Il piccolo Bradley non ce l’ha fatta. Morto ieri il tifoso di Jermain Defoe

Bradley Lowery non ce l’ha fatta. Il piccolo tifoso del Sunderland è morto ieri, nel pomeriggio, sconfitto da una grave malattia che lo tediava dall’eta di 2 anni. La sua breve infanzia non è stata quella che ogni bambino merita. Affetto da neuroblastoma, una forma rara di tumore che colpisce il sistema simpatico, è stato costretto già piccolissimo a pesanti cicli di chemioterapia e proprio quando, nel 2014, le speranze di una guarigione e una remissione del tumore sembravano riaccendersi e trasformarsi in realtà, la diagnosi di un nuovo focolaio tumorale nei polmoni ha causato l’aggravarsi delle condizioni del piccolo. I medici non hanno potuto fare più niente a parte confermare i pochi giorni di vita che gli restavano.

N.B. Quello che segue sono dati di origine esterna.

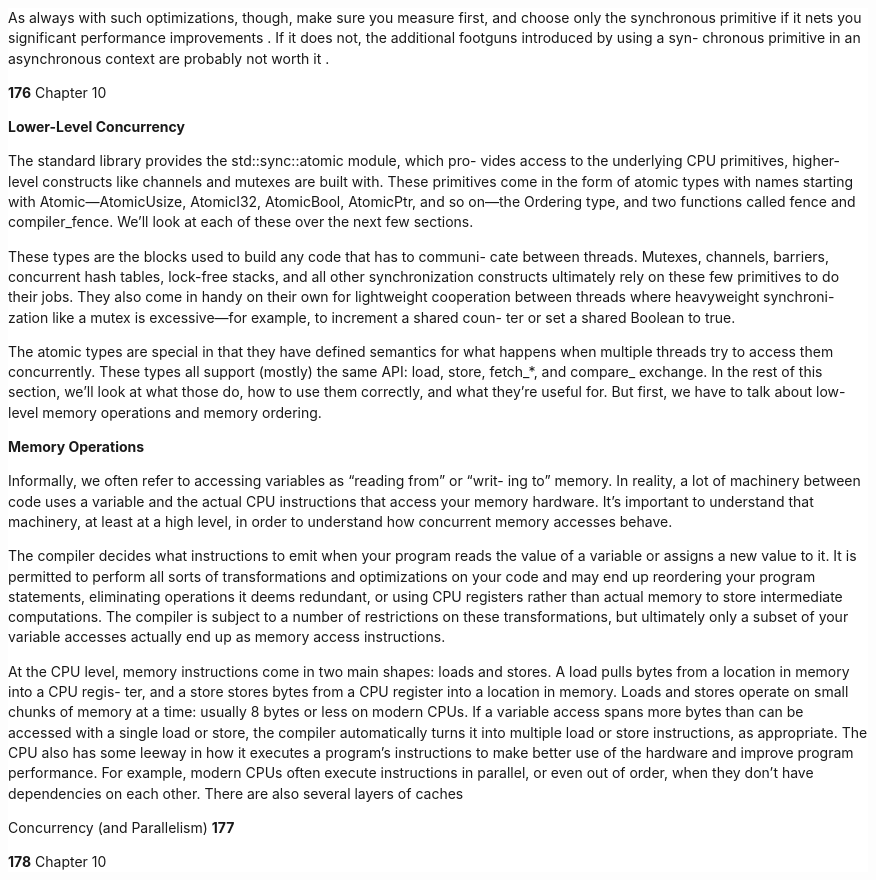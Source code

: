 As always with such optimizations, though, make sure you measure first, and choose only the synchronous primitive if it nets you significant performance improvements . If it does not, the additional footguns introduced by using a syn- chronous primitive in an asynchronous context are probably not worth it . 

**176** Chapter 10 

**Lower-Level Concurrency** 

The standard library provides the std::sync::atomic module, which pro- vides access to the underlying CPU primitives, higher-level constructs like channels and mutexes are built with. These primitives come in the form
 of atomic types with names starting with Atomic—AtomicUsize, AtomicI32, AtomicBool, AtomicPtr, and so on—the Ordering type, and two functions called fence and compiler_fence. We’ll look at each of these over the next few sections. 

These types are the blocks used to build any code that has to communi- cate between threads. Mutexes, channels, barriers, concurrent hash tables, lock-free stacks, and all other synchronization constructs ultimately rely on these few primitives to do their jobs. They also come in handy on their own for lightweight cooperation between threads where heavyweight synchroni- zation like a mutex is excessive—for example, to increment a shared coun- ter or set a shared Boolean to true. 

The atomic types are special in that they have defined semantics for what happens when multiple threads try to access them concurrently. These types all support (mostly) the same API: load, store, fetch_*, and compare_ exchange. In the rest of this section, we’ll look at what those do, how to use them correctly, and what they’re useful for. But first, we have to talk about low-level memory operations and memory ordering. 

**Memory Operations** 

Informally, we often refer to accessing variables as “reading from” or “writ- ing to” memory. In reality, a lot of machinery between code uses a variable and the actual CPU instructions that access your memory hardware. It’s important to understand that machinery, at least at a high level, in order to understand how concurrent memory accesses behave. 

The compiler decides what instructions to emit when your program reads the value of a variable or assigns a new value to it. It is permitted to perform all sorts of transformations and optimizations on your code and may end up reordering your program statements, eliminating operations it deems redundant, or using CPU registers rather than actual memory to store intermediate computations. The compiler is subject to a number of restrictions on these transformations, but ultimately only a subset of your variable accesses actually end up as memory access instructions. 

At the CPU level, memory instructions come in two main shapes: loads and stores. A load pulls bytes from a location in memory into a CPU regis- ter, and a store stores bytes from a CPU register into a location in memory. Loads and stores operate on small chunks of memory at a time: usually
 8 bytes or less on modern CPUs. If a variable access spans more bytes than can be accessed with a single load or store, the compiler automatically turns it into multiple load or store instructions, as appropriate. The CPU also has some leeway in how it executes a program’s instructions to make better use of the hardware and improve program performance. For example, modern CPUs often execute instructions in parallel, or even out of order, when they don’t have dependencies on each other. There are also several layers of caches 

Concurrency (and Parallelism) **177** 

**178** Chapter 10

E i suoi giorni sono terminati ieri, nel primo pomeriggio, quando la mamma ha annunciato tramite i Social il volo del suo ragazzo coraggioso insieme agli angeli. 

La tragica notizia, oltre che commuovere il mondo intero, ha addolorato tutti i giocatori del Sunderland e in particolare l’attaccante Jermain Defoe. Il giocatore caraibico era l’idolo di Bradley e da un anno a questa parte ha cercato di trascorrere quanto più tempo possibile con il suo piccolo amico, così da stringere un legame davvero forte e profondo, quasi paterno.

Bradley non c’è più. Ma questa storia è un tipico esempio di quanto spesso il calcio può scrivere delle piccole favole, in questo caso con un finale tutt’altro che bello, ma che in fondo, anche se per un periodo troppo breve, questa piccola favola ha permesso a un bambino di trascorrere in maniera serena e felice, quel poco tempo che gli restava da vivere.